320, or 4%, of the 7,804 cell sites in the region were out of service, the WSJ reported. And although most cell towers have backup batteries, they only last about 8 hours, and if they’re flooded or their equipment is blown away, they’re toast.
On the government side, FEMA does have an app to push information about disaster preparedness, and FCC Chairman Ajit Pai said the FCC is working to protect communications networks, monitoring outages, working with the Department of Homeland Security and state and local partners, and has activated the Disaster Information Reporting System.
Thank you to the ARRL and many American News agencies for these details.
Another Hurricane, this one called “Irma” is starting to be felt in the Atlantic and predictions forecast that this storm will be heading toward Puerto Rico, the Dominican Republic and Haiti.
Meanwhile, across the globe, seasonal monsoon rain has inundated the Eastern side of India, with the major affected area being most of the Bihar state villages. National Coordinator for Disaster Communication in India, Jayu S. Bhide VU2JAU, reports that HAMS from East Bengal and Patna were in action passing messages during the flooding. 1300 deaths were reported and about 8 million people have been displaced. This kind of makes Hurricane Harvey seem mild, by comparison.

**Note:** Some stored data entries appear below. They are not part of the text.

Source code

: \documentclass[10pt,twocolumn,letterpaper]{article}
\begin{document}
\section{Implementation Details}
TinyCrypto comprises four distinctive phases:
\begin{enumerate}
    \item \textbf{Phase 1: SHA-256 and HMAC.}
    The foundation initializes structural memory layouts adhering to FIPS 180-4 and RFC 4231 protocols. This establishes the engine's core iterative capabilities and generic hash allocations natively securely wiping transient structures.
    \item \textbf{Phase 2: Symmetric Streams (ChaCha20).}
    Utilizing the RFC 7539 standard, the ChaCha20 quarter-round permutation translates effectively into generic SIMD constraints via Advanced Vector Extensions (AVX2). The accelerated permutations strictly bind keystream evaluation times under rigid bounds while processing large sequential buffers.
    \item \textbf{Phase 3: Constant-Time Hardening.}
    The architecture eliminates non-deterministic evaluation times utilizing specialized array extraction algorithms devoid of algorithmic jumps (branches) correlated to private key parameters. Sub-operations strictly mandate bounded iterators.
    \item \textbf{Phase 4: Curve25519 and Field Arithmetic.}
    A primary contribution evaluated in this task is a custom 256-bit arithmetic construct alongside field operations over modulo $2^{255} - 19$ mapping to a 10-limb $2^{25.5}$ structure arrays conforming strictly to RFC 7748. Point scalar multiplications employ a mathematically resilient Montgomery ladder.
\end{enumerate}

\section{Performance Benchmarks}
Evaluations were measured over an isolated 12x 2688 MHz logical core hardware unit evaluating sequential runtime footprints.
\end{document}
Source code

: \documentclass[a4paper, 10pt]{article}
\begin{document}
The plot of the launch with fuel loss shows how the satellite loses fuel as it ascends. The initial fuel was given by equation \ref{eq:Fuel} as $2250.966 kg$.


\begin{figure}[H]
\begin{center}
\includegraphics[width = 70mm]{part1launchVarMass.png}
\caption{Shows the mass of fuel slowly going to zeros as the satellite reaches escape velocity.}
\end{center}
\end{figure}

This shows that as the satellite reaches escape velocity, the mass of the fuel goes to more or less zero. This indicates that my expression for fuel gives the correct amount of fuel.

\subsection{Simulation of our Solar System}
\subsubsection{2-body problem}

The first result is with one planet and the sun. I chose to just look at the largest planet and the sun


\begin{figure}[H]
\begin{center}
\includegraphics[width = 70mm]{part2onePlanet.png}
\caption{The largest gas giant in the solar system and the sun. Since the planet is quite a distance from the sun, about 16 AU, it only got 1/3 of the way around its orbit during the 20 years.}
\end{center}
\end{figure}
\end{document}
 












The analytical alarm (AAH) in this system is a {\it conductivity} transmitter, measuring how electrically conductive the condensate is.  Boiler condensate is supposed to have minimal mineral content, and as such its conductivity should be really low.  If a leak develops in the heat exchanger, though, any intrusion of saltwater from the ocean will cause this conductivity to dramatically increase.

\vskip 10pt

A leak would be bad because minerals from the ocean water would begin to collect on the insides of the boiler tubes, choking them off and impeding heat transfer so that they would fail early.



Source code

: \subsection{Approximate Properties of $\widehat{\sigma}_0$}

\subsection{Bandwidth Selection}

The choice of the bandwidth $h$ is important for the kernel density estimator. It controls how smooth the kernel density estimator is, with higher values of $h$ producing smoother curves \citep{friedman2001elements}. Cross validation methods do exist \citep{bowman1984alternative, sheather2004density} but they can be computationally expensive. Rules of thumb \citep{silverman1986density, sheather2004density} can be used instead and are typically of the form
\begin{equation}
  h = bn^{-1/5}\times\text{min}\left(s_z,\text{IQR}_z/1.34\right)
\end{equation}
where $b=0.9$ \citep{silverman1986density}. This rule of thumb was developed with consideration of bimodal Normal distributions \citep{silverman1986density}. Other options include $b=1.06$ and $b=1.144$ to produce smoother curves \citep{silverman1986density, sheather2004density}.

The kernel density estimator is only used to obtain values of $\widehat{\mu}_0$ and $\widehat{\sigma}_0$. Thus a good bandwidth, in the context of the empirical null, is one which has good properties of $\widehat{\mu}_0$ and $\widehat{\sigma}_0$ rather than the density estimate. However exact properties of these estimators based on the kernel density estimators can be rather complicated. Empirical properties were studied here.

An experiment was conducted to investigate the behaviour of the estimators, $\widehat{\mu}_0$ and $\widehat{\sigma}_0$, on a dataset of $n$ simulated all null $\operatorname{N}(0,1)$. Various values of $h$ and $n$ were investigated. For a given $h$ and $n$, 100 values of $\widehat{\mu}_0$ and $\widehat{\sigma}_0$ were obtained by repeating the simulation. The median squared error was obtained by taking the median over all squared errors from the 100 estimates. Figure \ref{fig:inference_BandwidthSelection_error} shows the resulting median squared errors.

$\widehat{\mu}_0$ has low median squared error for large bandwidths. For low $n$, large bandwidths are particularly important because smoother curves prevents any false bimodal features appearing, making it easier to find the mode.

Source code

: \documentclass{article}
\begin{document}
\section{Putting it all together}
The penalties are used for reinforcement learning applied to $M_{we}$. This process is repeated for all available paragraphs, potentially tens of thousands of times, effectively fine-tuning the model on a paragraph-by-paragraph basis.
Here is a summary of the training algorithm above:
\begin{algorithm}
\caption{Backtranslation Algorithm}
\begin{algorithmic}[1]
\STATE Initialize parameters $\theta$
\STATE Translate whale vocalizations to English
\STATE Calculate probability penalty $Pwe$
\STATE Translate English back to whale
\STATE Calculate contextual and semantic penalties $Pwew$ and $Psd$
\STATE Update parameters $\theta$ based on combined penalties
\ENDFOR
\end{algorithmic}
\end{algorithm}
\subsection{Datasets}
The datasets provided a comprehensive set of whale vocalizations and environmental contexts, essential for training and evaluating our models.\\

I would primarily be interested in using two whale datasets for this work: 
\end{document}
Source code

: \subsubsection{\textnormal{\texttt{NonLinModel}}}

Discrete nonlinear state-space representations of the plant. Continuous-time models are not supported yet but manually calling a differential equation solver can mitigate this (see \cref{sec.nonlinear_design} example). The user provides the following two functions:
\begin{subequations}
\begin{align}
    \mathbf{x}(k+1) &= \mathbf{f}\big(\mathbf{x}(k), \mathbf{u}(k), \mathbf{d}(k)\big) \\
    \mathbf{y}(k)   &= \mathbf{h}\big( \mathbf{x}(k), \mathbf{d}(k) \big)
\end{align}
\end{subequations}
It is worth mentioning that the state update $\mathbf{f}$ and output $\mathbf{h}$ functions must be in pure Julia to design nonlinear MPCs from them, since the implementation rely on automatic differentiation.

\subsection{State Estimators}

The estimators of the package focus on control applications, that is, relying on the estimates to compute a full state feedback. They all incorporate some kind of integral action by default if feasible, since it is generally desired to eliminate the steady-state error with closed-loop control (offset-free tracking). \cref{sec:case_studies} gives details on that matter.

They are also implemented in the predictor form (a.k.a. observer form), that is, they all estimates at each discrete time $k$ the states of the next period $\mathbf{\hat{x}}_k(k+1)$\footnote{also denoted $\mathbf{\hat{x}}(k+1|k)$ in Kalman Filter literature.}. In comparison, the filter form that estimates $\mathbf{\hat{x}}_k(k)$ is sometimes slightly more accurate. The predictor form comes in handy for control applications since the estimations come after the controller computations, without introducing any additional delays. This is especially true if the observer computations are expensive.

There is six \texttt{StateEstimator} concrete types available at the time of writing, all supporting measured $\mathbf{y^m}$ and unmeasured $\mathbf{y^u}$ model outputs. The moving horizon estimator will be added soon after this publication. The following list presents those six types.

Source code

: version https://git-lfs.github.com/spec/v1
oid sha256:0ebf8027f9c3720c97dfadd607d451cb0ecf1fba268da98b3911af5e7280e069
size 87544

The emergency communications teams helped the National Disaster Response Force (NDRF) teams. All HAMS assisted in controlling the communication on VHF mainly. The situation was brought under control, and the NDRF rescued most of the people identified by the HAMS in their message handling. The affected areas now mainly face a problem with drinking water as all the boring pumps are contaminated due to the flood. Fresh water and food packets are reaching the flood area. The monsoonal rain also affected neighbouring Bangladesh but no report on emergency communications from there has been provided.
Monsoon rains also hit early on Tuesday August 29 causing flooding in the Mumbai and Pune areas with immediate action by local HAMS helping out during the adverse weather. All traffic was disrupted, even local trains and buses were submerged and unable to move. Children stranded in a school were left hungry and the electricity also went off.
Satish Shah VU2SVS and Ankur Puranik VU2AXN and 50 HAMS involved arranging food and power for the school. The HAMs of Mumbai were in touch with each other, even those who don’t have a VHF transceiver. The ‘ZELLO app’ was used to connect those without suitable radio equipment to interface with a VHF HAM radio frequency. Many workers were stranded in their offices or at railway stations until midnight. Looking after the central railway in Mumbai were the Bharat Scouts & Guides that had undergone previous disaster communication training. The recent rain is likely to remain for a while, with schools and offices closed. All the HAMS are kept on alert by government and local bodies should their communications be needed
– Jim Linton VK3PC, Chairman IARU Region 3 Disaster Communications Committee with Jayu S. Bhide VU2JAU National Coordinator for Disaster Communication in India.
As the saying goes “Water, water, everywhere, and not a drop to drink!”
This is Dave Reece ZS1DFR reporting for HAMNET in South Africa.